**** Dataset content ****
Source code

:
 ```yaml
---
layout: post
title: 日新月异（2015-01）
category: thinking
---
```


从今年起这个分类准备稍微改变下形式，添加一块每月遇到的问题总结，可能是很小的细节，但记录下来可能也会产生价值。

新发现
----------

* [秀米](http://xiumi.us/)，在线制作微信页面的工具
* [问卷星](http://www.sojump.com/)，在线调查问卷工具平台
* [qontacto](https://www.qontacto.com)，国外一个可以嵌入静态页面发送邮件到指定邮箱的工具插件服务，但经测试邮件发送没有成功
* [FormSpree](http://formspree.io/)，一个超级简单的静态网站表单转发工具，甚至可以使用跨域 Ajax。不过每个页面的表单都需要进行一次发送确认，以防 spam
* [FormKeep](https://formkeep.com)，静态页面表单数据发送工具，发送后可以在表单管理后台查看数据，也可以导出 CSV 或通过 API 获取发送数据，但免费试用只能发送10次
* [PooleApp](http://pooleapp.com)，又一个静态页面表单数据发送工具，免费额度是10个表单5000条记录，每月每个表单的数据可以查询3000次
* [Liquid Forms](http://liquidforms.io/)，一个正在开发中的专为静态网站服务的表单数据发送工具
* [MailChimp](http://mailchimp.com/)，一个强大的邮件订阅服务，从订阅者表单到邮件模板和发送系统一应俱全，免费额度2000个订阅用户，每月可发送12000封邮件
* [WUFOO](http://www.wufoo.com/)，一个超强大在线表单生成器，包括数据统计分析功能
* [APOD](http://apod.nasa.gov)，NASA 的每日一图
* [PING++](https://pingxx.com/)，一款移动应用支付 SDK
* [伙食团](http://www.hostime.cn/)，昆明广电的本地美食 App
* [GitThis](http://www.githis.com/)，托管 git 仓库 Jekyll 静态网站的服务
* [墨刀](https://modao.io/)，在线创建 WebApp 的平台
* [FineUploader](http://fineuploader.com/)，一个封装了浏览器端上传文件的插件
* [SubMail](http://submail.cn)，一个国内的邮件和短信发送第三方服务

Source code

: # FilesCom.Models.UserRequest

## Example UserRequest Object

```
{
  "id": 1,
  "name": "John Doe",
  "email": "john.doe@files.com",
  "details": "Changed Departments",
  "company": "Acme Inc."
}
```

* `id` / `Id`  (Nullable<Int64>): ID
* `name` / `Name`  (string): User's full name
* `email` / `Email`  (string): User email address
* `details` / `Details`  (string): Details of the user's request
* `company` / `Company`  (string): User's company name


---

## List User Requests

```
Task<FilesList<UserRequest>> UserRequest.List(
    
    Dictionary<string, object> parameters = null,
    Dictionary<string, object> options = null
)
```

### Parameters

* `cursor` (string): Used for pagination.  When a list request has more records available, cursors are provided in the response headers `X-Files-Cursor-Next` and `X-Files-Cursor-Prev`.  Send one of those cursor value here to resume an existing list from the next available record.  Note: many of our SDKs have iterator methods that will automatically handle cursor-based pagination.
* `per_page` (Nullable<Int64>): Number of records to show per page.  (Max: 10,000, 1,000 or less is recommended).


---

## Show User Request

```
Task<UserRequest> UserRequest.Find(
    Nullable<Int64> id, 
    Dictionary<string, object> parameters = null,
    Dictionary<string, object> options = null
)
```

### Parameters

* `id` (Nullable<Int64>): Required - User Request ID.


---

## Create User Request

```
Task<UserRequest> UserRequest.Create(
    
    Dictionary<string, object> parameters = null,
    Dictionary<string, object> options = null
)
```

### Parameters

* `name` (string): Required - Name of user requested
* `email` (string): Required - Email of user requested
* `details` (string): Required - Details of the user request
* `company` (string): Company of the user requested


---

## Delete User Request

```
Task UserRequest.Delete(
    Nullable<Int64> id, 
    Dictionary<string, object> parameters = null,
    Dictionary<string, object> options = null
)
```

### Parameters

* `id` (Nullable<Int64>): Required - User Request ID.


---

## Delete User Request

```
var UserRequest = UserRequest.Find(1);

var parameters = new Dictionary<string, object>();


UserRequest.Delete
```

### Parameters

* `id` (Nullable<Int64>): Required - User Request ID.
****
■ **Prompt**
Write the data above out again in full, with every word as given.

■ **Problem solution**
Source code

:
 ```yaml
---
layout: post
title: 日新月异（2015-01）
category: thinking
---
```


从今年起这个分类准备稍微改变下形式，添加一块每月遇到的问题总结，可能是很小的细节，但记录下来可能也会产生价值。

新发现
----------

* [秀米](http://xiumi.us/)，在线制作微信页面的工具
* [问卷星](http://www.sojump.com/)，在线调查问卷工具平台
* [qontacto](https://www.qontacto.com)，国外一个可以嵌入静态页面发送邮件到指定邮箱的工具插件服务，但经测试邮件发送没有成功
* [FormSpree](http://formspree.io/)，一个超级简单的静态网站表单转发工具，甚至可以使用跨域 Ajax。不过每个页面的表单都需要进行一次发送确认，以防 spam
* [FormKeep](https://formkeep.com)，静态页面表单数据发送工具，发送后可以在表单管理后台查看数据，也可以导出 CSV 或通过 API 获取发送数据，但免费试用只能发送10次
* [PooleApp](http://pooleapp.com)，又一个静态页面表单数据发送工具，免费额度是10个表单5000条记录，每月每个表单的数据可以查询3000次
* [Liquid Forms](http://liquidforms.io/)，一个正在开发中的专为静态网站服务的表单数据发送工具
* [MailChimp](http://mailchimp.com/)，一个强大的邮件订阅服务，从订阅者表单到邮件模板和发送系统一应俱全，免费额度2000个订阅用户，每月可发送12000封邮件
* [WUFOO](http://www.wufoo.com/)，一个超强大在线表单生成器，包括数据统计分析功能
* [APOD](http://apod.nasa.gov)，NASA 的每日一图
* [PING++](https://pingxx.com/)，一款移动应用支付 SDK
* [伙食团](http://www.hostime.cn/)，昆明广电的本地美食 App
* [GitThis](http://www.githis.com/)，托管 git 仓库 Jekyll 静态网站的服务
* [墨刀](https://modao.io/)，在线创建 WebApp 的平台
* [FineUploader](http://fineuploader.com/)，一个封装了浏览器端上传文件的插件
* [SubMail](http://submail.cn)，一个国内的邮件和短信发送第三方服务

Source code

: # FilesCom.Models.UserRequest

## Example UserRequest Object

```
{
  "id": 1,
  "name": "John Doe",
  "email": "john.doe@files.com",
  "details": "Changed Departments",
  "company": "Acme Inc."
}
```

* `id` / `Id`  (Nullable<Int64>): ID
* `name` / `Name`  (string): User's full name
* `email` / `Email`  (string): User email address
* `details` / `Details`  (string): Details of the user's request
* `company` / `Company`  (string): User's company name


---

## List User Requests

```
Task<FilesList<UserRequest>> UserRequest.List(
    
    Dictionary<string, object> parameters = null,
    Dictionary<string, object> options = null
)
```

### Parameters

* `cursor` (string): Used for pagination.  When a list request has more records available, cursors are provided in the response headers `X-Files-Cursor-Next` and `X-Files-Cursor-Prev`.  Send one of those cursor value here to resume an existing list from the next available record.  Note: many of our SDKs have iterator methods that will automatically handle cursor-based pagination.
* `per_page` (Nullable<Int64>): Number of records to show per page.  (Max: 10,000, 1,000 or less is recommended).


---

## Show User Request

```
Task<UserRequest> UserRequest.Find(
    Nullable<Int64> id, 
    Dictionary<string, object> parameters = null,
    Dictionary<string, object> options = null
)
```

### Parameters

* `id` (Nullable<Int64>): Required - User Request ID.


---

## Create User Request

```
Task<UserRequest> UserRequest.Create(
    
    Dictionary<string, object> parameters = null,
    Dictionary<string, object> options = null
)
```

### Parameters

* `name` (string): Required - Name of user requested
* `email` (string): Required - Email of user requested
* `details` (string): Required - Details of the user request
* `company` (string): Company of the user requested


---

## Delete User Request

```
Task UserRequest.Delete(
    Nullable<Int64> id, 
    Dictionary<string, object> parameters = null,
    Dictionary<string, object> options = null
)
```

### Parameters

* `id` (Nullable<Int64>): Required - User Request ID.


---

## Delete User Request

```
var UserRequest = UserRequest.Find(1);

var parameters = new Dictionary<string, object>();


UserRequest.Delete
```

### Parameters

* `id` (Nullable<Int64>): Required - User Request ID.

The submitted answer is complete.